Stored entries
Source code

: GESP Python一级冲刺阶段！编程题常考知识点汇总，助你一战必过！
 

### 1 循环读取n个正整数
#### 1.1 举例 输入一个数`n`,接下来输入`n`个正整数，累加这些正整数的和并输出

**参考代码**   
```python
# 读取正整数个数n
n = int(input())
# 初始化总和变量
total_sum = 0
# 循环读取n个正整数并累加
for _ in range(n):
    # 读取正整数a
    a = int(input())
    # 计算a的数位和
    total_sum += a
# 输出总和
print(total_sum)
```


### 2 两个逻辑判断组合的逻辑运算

REQUIREMENT:
Copy out all the records exactly.

TASK RESPONSE:
Source code

: GESP Python一级冲刺阶段！编程题常考知识点汇总，助你一战必过！
 

### 1 循环读取n个正整数
#### 1.1 举例 输入一个数`n`,接下来输入`n`个正整数，累加这些正整数的和并输出

**参考代码**   
```python
# 读取正整数个数n
n = int(input())
# 初始化总和变量
total_sum = 0
# 循环读取n个正整数并累加
for _ in range(n):
    # 读取正整数a
    a = int(input())
    # 计算a的数位和
    total_sum += a
# 输出总和
print(total_sum)
```


### 2 两个逻辑判断组合的逻辑运算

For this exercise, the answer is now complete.